***** Records to use

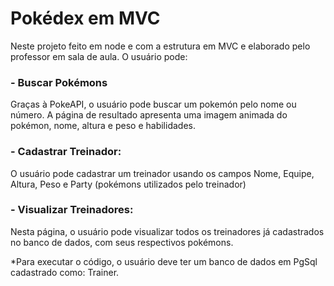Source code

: # Pokédex em MVC
Neste projeto feito em node e com a estrutura em MVC e elaborado pelo professor em sala de aula. O usuário pode:
### - Buscar Pokémons
Graças à PokeAPI, o usuário pode buscar um pokemón pelo nome ou número. A página de resultado apresenta uma imagem animada do pokémon, nome, altura e peso e habilidades.
### - Cadastrar Treinador:
O usuário pode cadastrar um treinador usando os campos Nome, Equipe, Altura, Peso e Party (pokémons utilizados pelo treinador)
### - Visualizar Treinadores:
Nesta página, o usuário pode visualizar todos os treinadores já cadastrados no banco de dados, com seus respectivos pokémons.


*Para executar o código, o usuário deve ter um banco de dados em PgSql cadastrado como: Trainer.
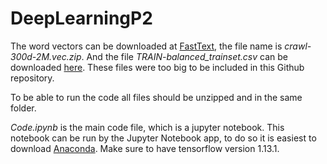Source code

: # DeepLearningP2

The word vectors can be downloaded at [FastText](https://fasttext.cc/docs/en/english-vectors.html), the file name is *crawl-300d-2M.vec.zip*. And the file *TRAIN-balanced_trainset.csv* can be downloaded [here](https://drive.google.com/open?id=1rlRFfGI4ejgLLUBVoe2i0Z95wKvP4TCy). These files were too big to be included in this Github repository.

To be able to run the code all files should be unzipped and in the same folder.

*Code.ipynb* is the main code file, which is a jupyter notebook. This notebook can be run by the Jupyter Notebook app, to do so it is easiest to download [Anaconda](https://www.anaconda.com/). Make sure to have tensorflow version 1.13.1.


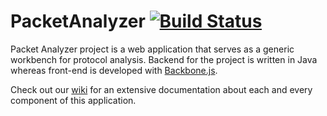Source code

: # PacketAnalyzer [![Build Status](https://travis-ci.org/crygnus/PacketAnalyzer.svg?branch=development)](https://travis-ci.org/crygnus/PacketAnalyzer)
Packet Analyzer project is a web application that serves as a generic workbench for protocol analysis. Backend for the project
is written in Java whereas front-end is developed with [Backbone.js](http://backbonejs.org/).

Check out our [wiki](https://github.com/prasadtalasila/PacketAnalyzer/wiki) for an extensive documentation about each and
every component of this application.

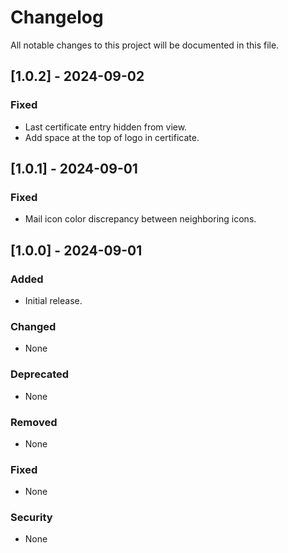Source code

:# Changelog

All notable changes to this project will be documented in this file.

## [1.0.2] - 2024-09-02
### Fixed
- Last certificate entry hidden from view.
- Add space at the top of logo in certificate.

## [1.0.1] - 2024-09-01
### Fixed
- Mail icon color discrepancy between neighboring icons.

## [1.0.0] - 2024-09-01

### Added
- Initial release.

### Changed
- None

### Deprecated
- None

### Removed
- None

### Fixed
- None

### Security
- None
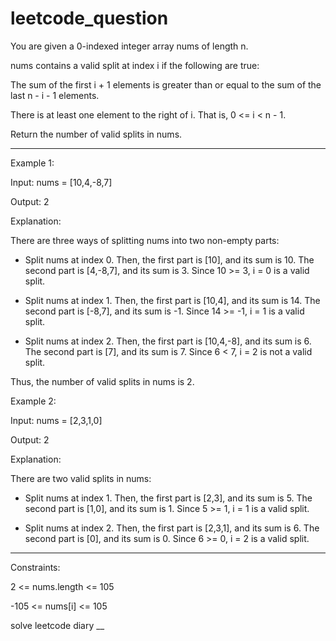 # leetcode_question

You are given a 0-indexed integer array nums of length n.

nums contains a valid split at index i if the following are true:

The sum of the first i + 1 elements is greater than or equal to the sum of the last n - i - 1 elements.

There is at least one element to the right of i. That is, 0 <= i < n - 1.

Return the number of valid splits in nums.


---

 

Example 1:

Input: nums = [10,4,-8,7]

Output: 2

Explanation: 

There are three ways of splitting nums into two non-empty parts:

- Split nums at index 0. Then, the first part is [10], and its sum is 10. The second part is [4,-8,7], and its sum is 3. Since 10 >= 3, i = 0 is a valid split.
  
- Split nums at index 1. Then, the first part is [10,4], and its sum is 14. The second part is [-8,7], and its sum is -1. Since 14 >= -1, i = 1 is a valid split.
  
- Split nums at index 2. Then, the first part is [10,4,-8], and its sum is 6. The second part is [7], and its sum is 7. Since 6 < 7, i = 2 is not a valid split.
  
Thus, the number of valid splits in nums is 2.


Example 2:

Input: nums = [2,3,1,0]

Output: 2

Explanation: 

There are two valid splits in nums:

- Split nums at index 1. Then, the first part is [2,3], and its sum is 5. The second part is [1,0], and its sum is 1. Since 5 >= 1, i = 1 is a valid split.
  
- Split nums at index 2. Then, the first part is [2,3,1], and its sum is 6. The second part is [0], and its sum is 0. Since 6 >= 0, i = 2 is a valid split.


---
 

Constraints:

2 <= nums.length <= 105

-105 <= nums[i] <= 105

solve leetcode diary
__
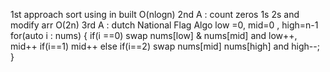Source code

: 1st approach sort using in built O(nlogn)
2nd A : count zeros 1s 2s and modify arr O(2n)
3rd A : dutch National Flag Algo
low =0, mid=0 , high=n-1
for(auto i :  nums)
{
if(i ==0) swap nums[low] & nums[mid] and low++, mid++
if(i==1) mid++
else if(i==2) swap nums[mid]  nums[high] and high--;
}
​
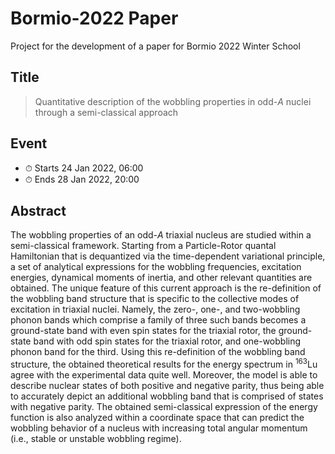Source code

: # Bormio-2022 Paper

Project for the development of a paper for Bormio 2022 Winter School

## Title

> Quantitative description of the wobbling properties in odd-$A$ nuclei through a semi-classical approach

## Event

- ⏱ Starts 24 Jan 2022, 06:00
- ⏱ Ends 28 Jan 2022, 20:00


## Abstract

The wobbling properties of an odd-$A$ triaxial nucleus are studied within a semi-classical framework. Starting from a Particle-Rotor quantal Hamiltonian that is dequantized via the time-dependent variational principle, a set of analytical expressions for the wobbling frequencies, excitation energies, dynamical moments of inertia, and other relevant quantities are obtained. The unique feature of this current approach is the re-definition of the wobbling band structure that is specific to the collective modes of excitation in triaxial nuclei. Namely, the zero-, one-, and two-wobbling phonon bands which comprise a family of three such bands becomes a ground-state band with even spin states for the triaxial rotor, the ground-state band with odd spin states for the triaxial rotor, and one-wobbling phonon band for the third. Using this re-definition of the wobbling band structure, the obtained theoretical results for the energy spectrum in $^{163}$Lu agree with the experimental data quite well. Moreover, the model is able to describe nuclear states of both positive and negative parity, thus being able to accurately depict an additional wobbling band that is comprised of states with negative parity. The obtained semi-classical expression of the energy function is also analyzed within a coordinate space that can predict the wobbling behavior of a nucleus with increasing total angular momentum (i.e., stable or unstable wobbling regime).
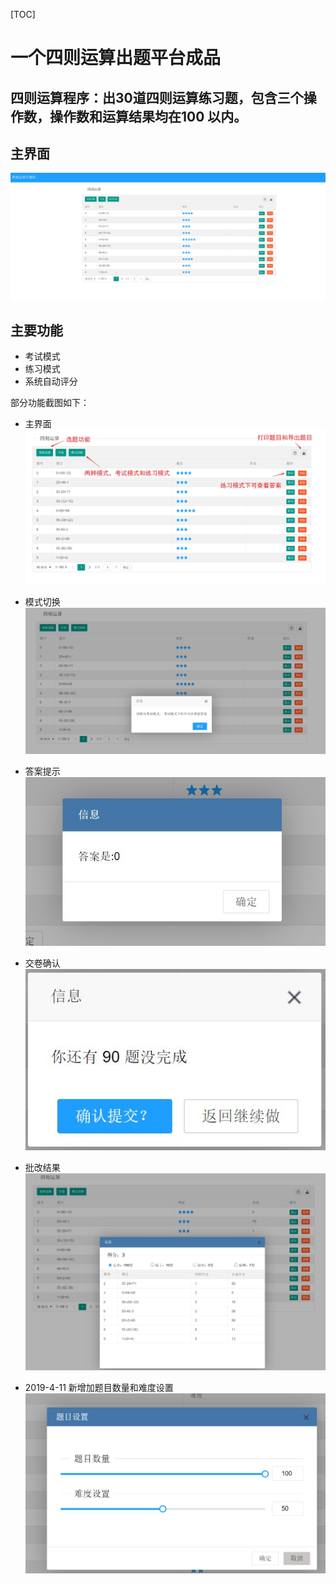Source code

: [TOC]

# 一个四则运算出题平台成品

## 四则运算程序：出30道四则运算练习题，包含三个操作数，操作数和运算结果均在100 以内。

## 主界面

![](main.jpg)

## 主要功能

- 考试模式
- 练习模式
- 系统自动评分

部分功能截图如下：
- 主界面
![](function.jpg)

- 模式切换
![](model.jpg)

- 答案提示
![](ans.jpg)

- 交卷确认
![](Snipaste_2019-04-06_22-03-57.jpg)

- 批改结果
![](Snipaste_2019-04-06_22-04-09.jpg)

- 2019-4-11 新增加题目数量和难度设置
![](images/2019-04-12-17-27-09.png)
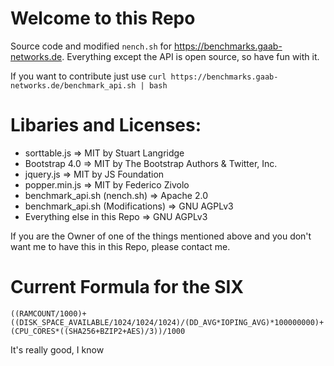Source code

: # Welcome to this Repo

Source code and modified `nench.sh` for https://benchmarks.gaab-networks.de.
Everything except the API is open source, so have fun with it.

If you want to contribute just use `curl https://benchmarks.gaab-networks.de/benchmark_api.sh | bash`

# Libaries and Licenses: 
- sorttable.js => MIT by Stuart Langridge
- Bootstrap 4.0 => MIT by The Bootstrap Authors & Twitter, Inc.
- jquery.js => MIT by JS Foundation
- popper.min.js => MIT by Federico Zivolo
- benchmark_api.sh (nench.sh) => Apache 2.0 
- benchmark_api.sh (Modifications) => GNU AGPLv3
- Everything else in this Repo => GNU AGPLv3 

If you are the Owner of one of the things mentioned above and you don't want me to have this in this Repo, please contact me. 

# Current Formula for the SIX

`((RAMCOUNT/1000)+((DISK_SPACE_AVAILABLE/1024/1024/1024)/(DD_AVG*IOPING_AVG)*100000000)+(CPU_CORES*((SHA256+BZIP2+AES)/3))/1000`

It's really good, I know

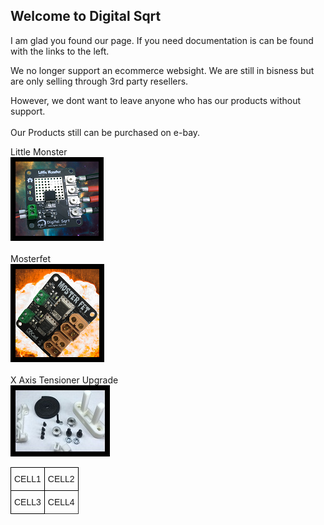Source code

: ## Welcome to Digital Sqrt 
I am glad you found our page.   If you need documentation is can be found with the links to the left.

We no longer support an ecommerce websight. We are still in bisness but are only selling through 3rd party resellers.

However,  we dont want to leave anyone who has our products without support.<br>
<br>
Our Products still can be purchased on e-bay.<br>


Little Monster<br>
[<img src="https://github.com/Digital-Sqrt/Digital-Sqrt/blob/main/Images/ICONS/LittleMonster.png">](https://www.ebay.com/itm/253867492055)<br>
<br>
Mosterfet<br>
[<img src="https://github.com/Digital-Sqrt/Digital-Sqrt/blob/main/Images/ICONS/Mosterfet.png">](https://www.ebay.com/itm/254727143701)<br>
<br>
X Axis Tensioner Upgrade<br>
[<img src="https://github.com/Digital-Sqrt/Digital-Sqrt/blob/main/Images/ICONS/tension.jpg">](https://www.ebay.com/itm/254151055965)<br>



<style type="text/css">
.tg  {border-collapse:collapse;border-spacing:0;}
.tg td{border-color:black;border-style:solid;border-width:1px;font-family:Arial, sans-serif;font-size:14px;
  overflow:hidden;padding:10px 5px;word-break:normal;}
.tg th{border-color:black;border-style:solid;border-width:1px;font-family:Arial, sans-serif;font-size:14px;
  font-weight:normal;overflow:hidden;padding:10px 5px;word-break:normal;}
.tg .tg-kt89{font-family:"Comic Sans MS", cursive, sans-serif !important;;text-align:center;vertical-align:top}
.tg .tg-b8ue{border-color:#333333;font-family:"Comic Sans MS", cursive, sans-serif !important;;text-align:center;vertical-align:top}
</style>
<table class="tg">
<tbody>
  <tr>
    <td class="tg-kt89">CELL1</td>
    <td class="tg-kt89">CELL2</td>
  </tr>
  <tr>
    <td class="tg-kt89">CELL3</td>
    <td class="tg-b8ue">CELL4</td>
  </tr>
</tbody>
</table>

**********

Exercise goal:
Give the number of lines above that include "hidden". Write nothing else.

Output below:
3